Takahiro Shiraishi è stato riconosciuto colpevole degli omicidi di nove ragazze. Erano tre anni che nel Paese non veniva eseguita nessuna pena capitale.

La cronaca nera giapponese l’ha soprannominato il “killer di Twitter” durante il processo che ha portato alla sua condanna per nove omicidi nel 2020. Dopo tre anni in cui in Giappone la pena di morte non era stata applicata, il 34enne Takahiro Shiraishi è stato giustiziato poche ore fa: l’esecuzione è avvenuta per impiccagione. La difesa dell’assassino ha tentato di evitargli la pena capitale, chiedendo di condannarlo all’ergastolo.

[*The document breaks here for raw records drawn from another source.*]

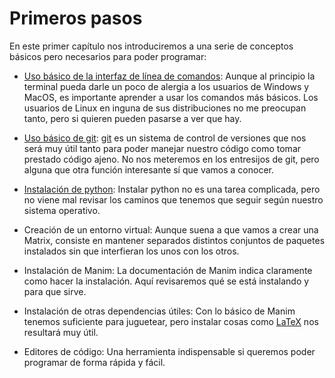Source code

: # Primeros pasos

En este primer capítulo nos introduciremos a una serie de conceptos básicos pero necesarios para poder programar:

- [Uso básico de la interfaz de línea de comandos](command_line.md#la-interfaz-de-línea-de-comandos): Aunque al principio la terminal pueda darle un poco de alergia a los usuarios de Windows y MacOS, es importante aprender a usar los comandos más básicos. Los usuarios de Linux en inguna de sus distribuciones no me preocupan tanto, pero si quieren pueden pasarse a ver que hay. 

- [Uso básico de git](intro_to_git.md#git-gud-con-git): [git](https://git-scm.com/) es un sistema de control de versiones que nos será muy útil tanto para poder manejar nuestro código como tomar prestado código ajeno. No nos meteremos en los entresijos de git, pero alguna que otra función interesante sí que vamos a conocer. 

- [Instalación de python](): Instalar python no es una tarea complicada, pero no viene mal revisar los caminos que tenemos que seguir según nuestro sistema operativo. 

- Creación de un entorno virtual: Aunque suena a que vamos a crear una Matrix, consiste en mantener separados distintos conjuntos de paquetes instalados sin que interfieran los unos con los otros. 

- Instalación de Manim: La documentación de Manim indica claramente como hacer la instalación. Aquí revisaremos qué se está instalando y para que sirve. 

- Instalación de otras dependencias útiles:  Con lo básico de Manim tenemos suficiente para juguetear, pero instalar cosas como [LaTeX](https://www.latex-project.org/) nos resultará muy útil. 

- Editores de código: Una herramienta indispensable si queremos poder programar de forma rápida y fácil.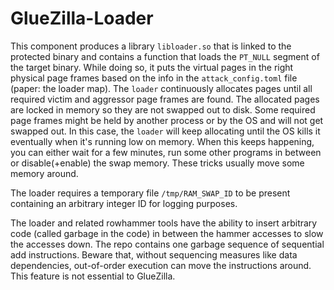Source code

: # GlueZilla-Loader
This component produces a library `libloader.so` that is linked to the protected binary and contains a function that loads the `PT_NULL` segment of the target binary. 
While doing so, it puts the virtual pages in the right physical page frames based on the info in the `attack_config.toml` file (paper: the loader map). 
The `loader` continuously allocates pages until all required victim and aggressor page frames are found. 
The allocated pages are locked in memory so they are not swapped out to disk. 
Some required page frames might be held by another process or by the OS and will not get swapped out. 
In this case, the `loader` will keep allocating until the OS kills it eventually when it's running low on memory. 
When this keeps happening, you can either wait for a few minutes, run some other programs in between or disable(+enable) the swap memory. 
These tricks usually move some memory around.

The loader requires a temporary file `/tmp/RAM_SWAP_ID` to be present containing an arbitrary integer ID for logging purposes.

The loader and related rowhammer tools have the ability to insert arbitrary code (called garbage in the code) in between the hammer accesses to slow the accesses down.
The repo contains one garbage sequence of sequential add instructions.
Beware that, without sequencing measures like data dependencies, out-of-order execution can move the instructions around.
This feature is not essential to GlueZilla.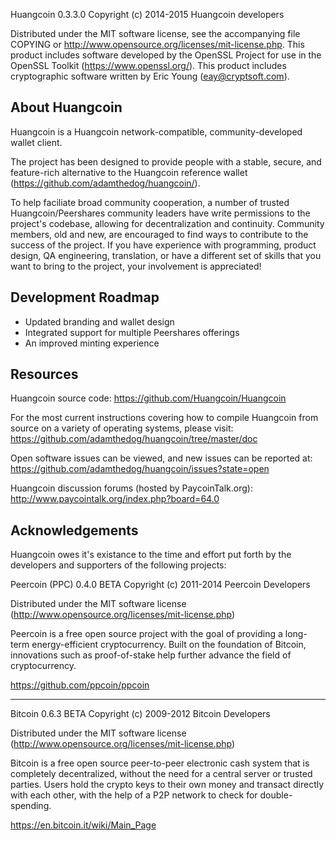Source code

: Huangcoin 0.3.3.0
Copyright (c) 2014-2015 Huangcoin developers

Distributed under the MIT software license, see the accompanying
file COPYING or http://www.opensource.org/licenses/mit-license.php.
This product includes software developed by the OpenSSL Project for use in
the OpenSSL Toolkit (https://www.openssl.org/).  This product includes
cryptographic software written by Eric Young (eay@cryptsoft.com).


About Huangcoin
---------------
Huangcoin is a Huangcoin network-compatible, community-developed wallet client.

The project has been designed to provide people with a
stable, secure, and feature-rich alternative to the Huangcoin reference
wallet (https://github.com/adamthedog/huangcoin/).

To help faciliate broad community cooperation, a number of trusted
Huangcoin/Peershares community leaders have write permissions to the project's
codebase, allowing for decentralization and continuity. Community members,
old and new, are encouraged to find ways to contribute to the success of
the project. If you have experience with programming, product design,
QA engineering, translation, or have a different set of skills that you want to
bring to the project, your involvement is appreciated!


Development Roadmap
-------------------
* Updated branding and wallet design
* Integrated support for multiple Peershares offerings
* An improved minting experience


Resources
---------
Huangcoin source code: https://github.com/Huangcoin/Huangcoin

For the most current instructions covering how to compile Huangcoin from
source on a variety of operating systems, please visit:
https://github.com/adamthedog/huangcoin/tree/master/doc

Open software issues can be viewed, and new issues can be reported at:
https://github.com/adamthedog/huangcoin/issues?state=open

Huangcoin discussion forums (hosted by PaycoinTalk.org):
http://www.paycointalk.org/index.php?board=64.0



Acknowledgements
----------------
Huangcoin owes it's existance to the time and effort put forth by
the developers and supporters of the following projects:


Peercoin (PPC) 0.4.0 BETA
Copyright (c) 2011-2014 Peercoin Developers

Distributed under the MIT software license
(http://www.opensource.org/licenses/mit-license.php)

Peercoin is a free open source project with the goal of providing a
long-term energy-efficient cryptocurrency. Built on the foundation
of Bitcoin, innovations such as proof-of-stake help further advance
the field of cryptocurrency.

https://github.com/ppcoin/ppcoin


------------------
Bitcoin 0.6.3 BETA
Copyright (c) 2009-2012 Bitcoin Developers

Distributed under the MIT software license
(http://www.opensource.org/licenses/mit-license.php)

Bitcoin is a free open source peer-to-peer electronic cash system that is
completely decentralized, without the need for a central server or trusted
parties.  Users hold the crypto keys to their own money and transact directly
with each other, with the help of a P2P network to check for double-spending.

https://en.bitcoin.it/wiki/Main_Page
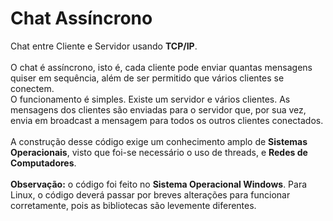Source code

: # Chat Assíncrono
Chat entre Cliente e Servidor usando <strong>TCP/IP</strong>.
<br><br>
O chat é assíncrono, isto é, cada cliente pode enviar quantas mensagens quiser em sequência, além de ser permitido que vários clientes se conectem.
<br>
O funcionamento é simples. Existe um servidor e vários clientes. As mensagens dos clientes são enviadas para o servidor que, por sua vez, envia em broadcast a mensagem para todos os outros clientes conectados.
<br><br>
A construção desse código exige um conhecimento amplo de <strong>Sistemas Operacionais</strong>, visto que foi-se necessário o uso de threads, e <strong>Redes de Computadores</strong>.
<br><br>
<strong>Observação:</strong> o código foi feito no <strong>Sistema Operacional Windows</strong>. Para Linux, o código deverá passar por breves alterações para funcionar corretamente, pois as bibliotecas são levemente diferentes. 
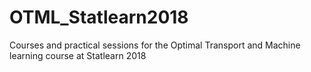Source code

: # OTML_Statlearn2018
Courses and practical sessions for the Optimal Transport and Machine learning course at Statlearn 2018
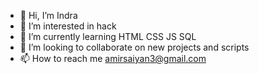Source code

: - 👋 Hi, I’m Indra
- 👀 I’m interested in hack
- 🌱 I’m currently learning HTML CSS JS SQL
- 💞️ I’m looking to collaborate on new projects and scripts
- 📫 How to reach me amirsaiyan3@gmail.com

<!---
Amiruchiha/Amiruchiha is a ✨ special ✨ repository because its `README.md` (this file) appears on your GitHub profile.
You can click the Preview link to take a look at your changes.
--->
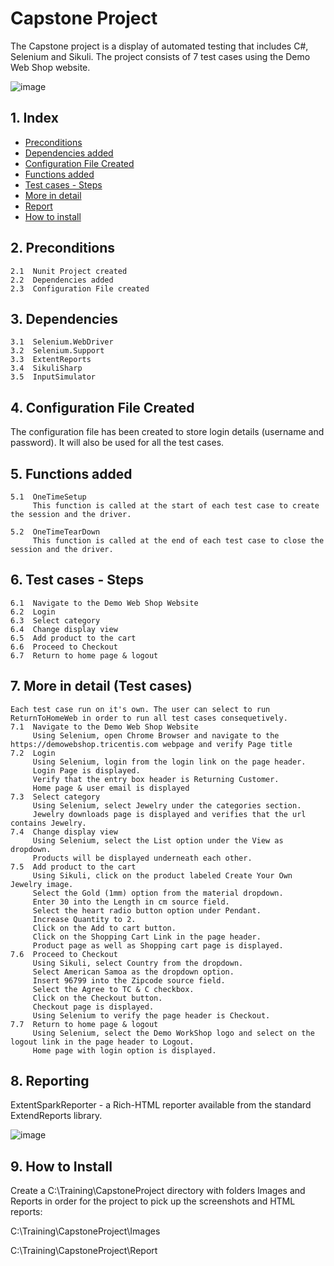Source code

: # Capstone Project
The Capstone project is a display of automated testing that includes C#, Selenium and Sikuli. The project consists of 7 test cases using the Demo Web Shop website. 

![image](https://github.com/Nicolene2024/CapstoneProject/assets/170109090/d543c520-ccb6-4d41-a213-d42fa8fdb029)

## 1. Index
- [Preconditions](#preconditions)
- [Dependencies added](#dependencies-added)
- [Configuration File Created](#configuration-file-created)
- [Functions added](#functions-added)
- [Test cases - Steps](#test-case-steps)
- [More in detail](#more-in-detail)
- [Report](#report)
- [How to install](#how-to-install)

## 2. Preconditions
    2.1  Nunit Project created
    2.2  Dependencies added
    2.3  Configuration File created
	
## 3. Dependencies
    3.1  Selenium.WebDriver
    3.2  Selenium.Support
    3.3  ExtentReports
    3.4  SikuliSharp
    3.5  InputSimulator
	
## 4. Configuration File Created
The configuration file has been created to store login details (username and password). It will also be used for all the test cases.

## 5. Functions added
    5.1  OneTimeSetup
		 This function is called at the start of each test case to create the session and the driver.

    5.2  OneTimeTearDown
		 This function is called at the end of each test case to close the session and the driver.

## 6. Test cases - Steps
    6.1  Navigate to the Demo Web Shop Website
    6.2  Login
    6.3  Select category
    6.4  Change display view
    6.5  Add product to the cart
    6.6  Proceed to Checkout
    6.7  Return to home page & logout

## 7. More in detail (Test cases)
	Each test case run on it's own. The user can select to run ReturnToHomeWeb in order to run all test cases consequetively.
    7.1  Navigate to the Demo Web Shop Website
         Using Selenium, open Chrome Browser and navigate to the https://demowebshop.tricentis.com webpage and verify Page title
    7.2  Login
         Using Selenium, login from the login link on the page header. 
		 Login Page is displayed. 
		 Verify that the entry box header is Returning Customer. 
		 Home page & user email is displayed
    7.3  Select category
         Using Selenium, select Jewelry under the categories section. 
		 Jewelry downloads page is displayed and verifies that the url contains Jewelry.
    7.4  Change display view
         Using Selenium, select the List option under the View as dropdown. 
		 Products will be displayed underneath each other.
    7.5  Add product to the cart
         Using Sikuli, click on the product labeled Create Your Own Jewelry image.
		 Select the Gold (1mm) option from the material dropdown. 
		 Enter 30 into the Length in cm source field.
		 Select the heart radio button option under Pendant.
		 Increase Quantity to 2.
		 Click on the Add to cart button.
		 Click on the Shopping Cart Link in the page header.
		 Product page as well as Shopping cart page is displayed.
    7.6  Proceed to Checkout
         Using Sikuli, select Country from the dropdown.
		 Select American Samoa as the dropdown option.
		 Insert 96799 into the Zipcode source field.
		 Select the Agree to TC & C checkbox.
		 Click on the Checkout button.
		 Checkout page is displayed.
         Using Selenium to verify the page header is Checkout.
    7.7  Return to home page & logout
         Using Selenium, select the Demo WorkShop logo and select on the logout link in the page header to Logout.  
		 Home page with login option is displayed.

		 
## 8. Reporting
ExtentSparkReporter - a Rich-HTML reporter available from the standard ExtendReports library.

![image](https://github.com/KarenvanWyk/CapstoneProject/assets/170109090/66889ad0-a884-4c0b-b067-1ed493e3dc9f)

## 9. How to Install
Create a C:\Training\CapstoneProject directory with folders Images and Reports in order for the project to pick up the screenshots and HTML reports:

C:\\Training\\CapstoneProject\\Images

C:\\Training\\CapstoneProject\\Report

Shiraishi approcciava online giovani donne d’età compresa tra i 16 e i 25 anni con tendenze suicidarie. Su Twitter l’uomo stringeva amicizia con queste ragazze, promettendo che si sarebbe suicidato con loro, salvo poi ucciderle in maniere incredibilmente violente. La tesi della difesa – le vittime avrebbero dato il loro consenso a essere uccise – è stata però rigettata, anche alla luce della grande angoscia suscitata nell’opinione pubblica dal caso giudiziario.
Forse è anche il clamore mediatico relativo dal “killer di Twitter” ad aver fatto crescere ulteriormente l’apprezzamento per la pena capitale in Giappone: oltre l’80 per cento della popolazione infatti è favorevole a giustiziare i condannati per omicidi particolarmente efferati, come rilevato da un sondaggio recente dell”Asahi Shinbun. Nel Paese l’unico metodo previsto per uccidere i condannati a morte è l’impiccagione: dal 2000 ad oggi sono stati giustiziati novantotto condannati a morte.